Aqui está cada palavra da coletiva de imprensa. Como esta é uma coletiva da Liga dos Campeões, não haverá seção sob embargo.
Emoção da Liga dos Campeões
O primeiro repórter perguntou a Carrick: “Boa tarde, Michael. Primeiro jogo de volta à Liga dos Campeões depois de alguns anos ausente. Como você vai encarar a noite de amanhã, mas também com o dérbi de Manchester daqui a poucos dias?”
Carrick respondeu: “Trabalhámos muito para chegar aqui. É ótimo estar aqui. Estamos imensamente ansiosos pelo jogo, pela campanha, e por tentar fazê-la durar o máximo que conseguirmos. Portanto, grandes desafios pela frente e alguns jogos verdadeiramente fantásticos para começar.”
Sim, estou ansiosíssimo para [o jogo de amanhã].

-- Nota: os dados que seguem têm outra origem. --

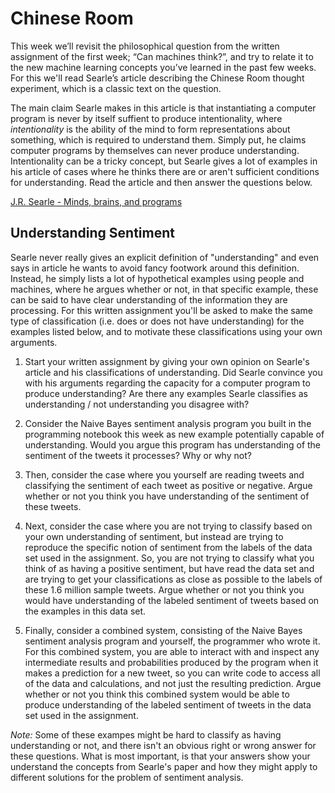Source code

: # Chinese Room

This week we’ll revisit the philosophical question from the written assignment
of the first week; “Can machines think?”, and try to relate it to the new
machine learning concepts you’ve learned in the past few weeks. For this we'll
read Searle’s article describing the Chinese Room thought experiment, which is
a classic text on the question. 

The main claim Searle makes in this article is that instantiating a computer
program is never by itself suffient to produce intentionality, where
*intentionality* is the ability of the mind to form representations about
something, which is required to understand them. Simply put, he claims computer
programs by themselves can never produce understanding. Intentionality can be a
tricky concept, but Searle gives a lot of examples in his article of cases
where he thinks there are or aren't sufficient conditions for understanding.
Read the article and then answer the questions below.

[J.R. Searle - Minds, brains, and programs](chinese_room.pdf)

## Understanding Sentiment

Searle never really gives an explicit definition of "understanding" and even
says in article he wants to avoid fancy footwork around this definition.
Instead, he simply lists a lot of hypothetical examples using people and
machines, where he argues whether or not, in that specific example, these can
be said to have clear understanding of the information they are processing. For
this written assignment you'll be asked to make the same type of classification
(i.e. does or does not have understanding) for the examples listed below, and
to motivate these classifications using your own arguments.

1. Start your written assignment by giving your own opinion on Searle's article
and his classifications of understanding. Did Searle convince you with his
arguments regarding the capacity for a computer program to produce
understanding? Are there any examples Searle classifies as understanding / not
understanding you disagree with?

2. Consider the Naive Bayes sentiment analysis program you built in the
programming notebook this week as new example potentially capable of
understanding. Would you argue this program has understanding of the
sentiment of the tweets it processes? Why or why not?
 
3. Then, consider the case where you yourself are reading tweets and
classifying the sentiment of each tweet as positive or negative. Argue whether
or not you think you have understanding of the sentiment of these tweets.

4. Next, consider the case where you are not trying to classify based on your
own understanding of sentiment, but instead are trying to reproduce the
specific notion of sentiment from the labels of the data set used in the
assignment. So, you are not trying to classify what you think of as having a
positive sentiment, but have read the data set and are trying to get your
classifications as close as possible to the labels of these 1.6 million sample
tweets. Argue whether or not you think you would have understanding of the
labeled sentiment of tweets based on the examples in this data set.

5. Finally, consider a combined system, consisting of the Naive Bayes sentiment
analysis program and yourself, the programmer who wrote it. For this combined
system, you are able to interact with and inspect any intermediate results and
probabilities produced by the program when it makes a prediction for a new
tweet, so you can write code to access all of the data and calculations, and
not just the resulting prediction. Argue whether or not you think this combined
system would be able to produce understanding of the labeled sentiment of
tweets in the data set used in the assignment.

*Note:* Some of these exampes might be hard to classify as having understanding
or not, and there isn't an obvious right or wrong answer for these questions.
What is most important, is that your answers show your understand the concepts
from Searle's paper and how they might apply to different solutions for the
problem of sentiment analysis.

A próxima pergunta foi para Mbeumo: “Bryan, posso só te perguntar, em termos da tua jornada, da tua carreira, o quanto significa para ti estar nesta fase, jogar na Liga dos Campeões amanhã à noite, com sorte?”
Mbeumo respondeu: “Obviamente, isso significa um grande passo para mim, hum, vindo da Ligue 2 na França para um clube tão grande aqui. Jogar na Liga dos Campeões é uma recompensa enorme para mim e estou realmente ansioso por isso.”

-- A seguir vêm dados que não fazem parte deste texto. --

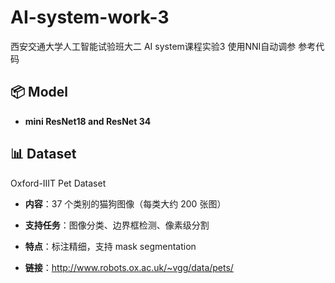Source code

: # AI-system-work-3

西安交通大学人工智能试验班大二 AI system课程实验3 使用NNI自动调参 参考代码

## 📦 Model

 - **mini ResNet18 and ResNet 34**

## 📊 Dataset

Oxford-IIIT Pet Dataset

 - **内容**：37 个类别的猫狗图像（每类大约 200 张图）

 - **支持任务**：图像分类、边界框检测、像素级分割

 - **特点**：标注精细，支持 mask segmentation

 - **链接**：http://www.robots.ox.ac.uk/~vgg/data/pets/


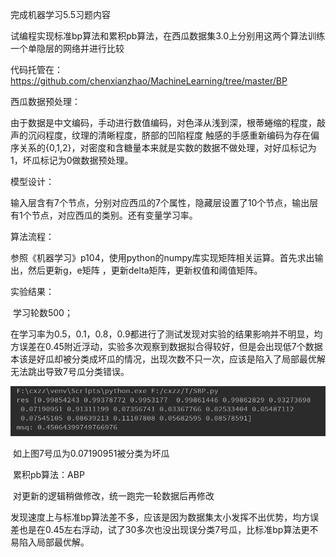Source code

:完成机器学习5.5习题内容

试编程实现标准bp算法和累积pb算法，在西瓜数据集3.0上分别用这两个算法训练一个单隐层的网络并进行比较

代码托管在：https://github.com/chenxianzhao/MachineLearning/tree/master/BP

西瓜数据预处理：

​         由于数据是中文编码，手动进行数值编码，对色泽从浅到深，根蒂蜷缩的程度，敲声的沉闷程度，纹理的清晰程度，脐部的凹陷程度 触感的手感重新编码为存在偏序关系的{0,1,2}，对密度和含糖量本来就是实数的数据不做处理，对好瓜标记为1，坏瓜标记为0做数据预处理。

模型设计：

​         输入层含有7个节点，分别对应西瓜的7个属性，隐藏层设置了10个节点，输出层有1个节点，对应西瓜的类别。还有变量学习率。

算法流程：

​         参照《机器学习》p104，使用python的numpy库实现矩阵相关运算。首先求出输出，然后更新g，e矩阵 ，更新delta矩阵，更新权值和阈值矩阵。

实验结果：

​         学习轮数500；

​         在学习率为0.5，0.1，0.8，0.9都进行了测试发现对实验的结果影响并不明显，均方误差在0.45附近浮动，实验多次观察到数据拟合得较好，但是会出现低7个数据本该是好瓜却被分类成坏瓜的情况，出现次数不只一次，应该是陷入了局部最优解无法跳出导致7号瓜分类错误。

 

![img](./p1.png)

​         如上图7号瓜为0.07190951被分类为坏瓜

​	累积pb算法：ABP

​         对更新的逻辑稍做修改，统一跑完一轮数据后再修改

​         发现速度上与标准bp算法差不多，应该是因为数据集太小发挥不出优势，均方误差也是在0.45左右浮动，试了30多次也没出现误分类7号瓜，比标准bp算法更不易陷入局部最优解。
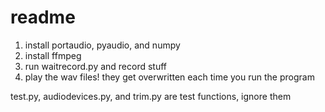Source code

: # readme

1. install portaudio, pyaudio, and numpy
2. install ffmpeg
3. run waitrecord.py and record stuff
4. play the wav files! they get overwritten each time you run the program

test.py, audiodevices.py, and trim.py are test functions, ignore them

Preocupações com lesão de Luke Shaw
A próxima pergunta de Samuel Luckhurst, do The Sun, foi: “No treino, Luke Shaw não estava lá. Tem havido muito debate sobre quantos jogos ele pode ter que disputar. Ele vai estar em condições para amanhã? Como funciona em termos de preparação dele para os jogos?”
Carrick respondeu: “Apenas lhe damos um dia extra de recuperação hoje, Luke. Então veremos amanhã como ele está, mas não é algo contínuo, nem um plano nem nada disso. É só na sequência do jogo do outro dia. Então, como sempre, cada um tem tipo de pequenas coisas diferentes que gerimos, e o Luke teve uma delas hoje.”

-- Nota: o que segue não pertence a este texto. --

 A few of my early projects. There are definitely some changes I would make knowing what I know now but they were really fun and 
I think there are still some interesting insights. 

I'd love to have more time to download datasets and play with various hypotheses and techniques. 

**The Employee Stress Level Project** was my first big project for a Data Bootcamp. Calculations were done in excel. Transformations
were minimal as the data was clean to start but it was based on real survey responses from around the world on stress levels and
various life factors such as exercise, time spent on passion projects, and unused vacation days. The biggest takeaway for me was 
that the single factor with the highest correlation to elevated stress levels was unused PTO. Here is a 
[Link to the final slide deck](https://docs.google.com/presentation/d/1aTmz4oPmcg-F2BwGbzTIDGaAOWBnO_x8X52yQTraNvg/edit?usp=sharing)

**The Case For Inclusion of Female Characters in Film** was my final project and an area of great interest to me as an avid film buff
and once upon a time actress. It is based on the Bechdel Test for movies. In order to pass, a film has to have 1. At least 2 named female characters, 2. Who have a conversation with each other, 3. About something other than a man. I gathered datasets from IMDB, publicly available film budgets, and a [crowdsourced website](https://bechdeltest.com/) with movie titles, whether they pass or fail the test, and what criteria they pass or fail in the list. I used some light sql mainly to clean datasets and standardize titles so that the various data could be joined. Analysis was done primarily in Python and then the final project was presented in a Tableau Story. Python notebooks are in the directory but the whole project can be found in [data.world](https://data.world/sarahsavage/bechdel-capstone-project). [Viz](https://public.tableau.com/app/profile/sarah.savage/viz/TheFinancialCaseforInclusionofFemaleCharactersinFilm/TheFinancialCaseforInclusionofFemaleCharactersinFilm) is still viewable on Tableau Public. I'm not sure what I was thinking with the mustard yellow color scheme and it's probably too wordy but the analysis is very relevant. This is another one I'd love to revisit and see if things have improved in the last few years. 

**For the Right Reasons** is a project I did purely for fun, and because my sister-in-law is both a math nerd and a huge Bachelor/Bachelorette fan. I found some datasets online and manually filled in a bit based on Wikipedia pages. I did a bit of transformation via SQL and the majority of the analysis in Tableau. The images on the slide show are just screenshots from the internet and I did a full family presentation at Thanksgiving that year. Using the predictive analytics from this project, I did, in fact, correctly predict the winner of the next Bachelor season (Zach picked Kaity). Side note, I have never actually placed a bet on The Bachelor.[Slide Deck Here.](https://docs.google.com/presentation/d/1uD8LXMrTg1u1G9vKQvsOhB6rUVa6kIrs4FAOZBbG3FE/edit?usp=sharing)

Em seguida, perguntaram a Mbeumo se a classificação para a Liga dos Campeões justificava a sua decisão de se juntar ao United em vez de um clube mais bem-sucedido.
“Sim, na minha cabeça eu via um pouco a equipe e os jogadores, e sabia que teria boas conexões com os caras aqui,” disse o camaronês. “E também recebi algumas mensagens dos jogadores antes de vir, e fiquei realmente convencido de que poderíamos alcançar algo bom.”
Mais sobre a Liga dos Campeões
A pergunta seguinte foi para Carrick – “o que significa para ti jogar futebol europeu de topo e o que deveria significar para o Manchester United?”
O treinador principal respondeu: “Significa muito, é desafiar-se contra a elite, os melhores, e já disse antes, acho que é ao longo de um período muito, muito longo. Este clube de futebol está acostumado a desafiar os melhores e a ser o melhor, e não é algo que se possa tomar como garantido, o que é preciso para estar lá e o que é preciso para permanecer lá. E ficamos de fora por vários anos, e agora estamos de volta. Então acho que significa muito.”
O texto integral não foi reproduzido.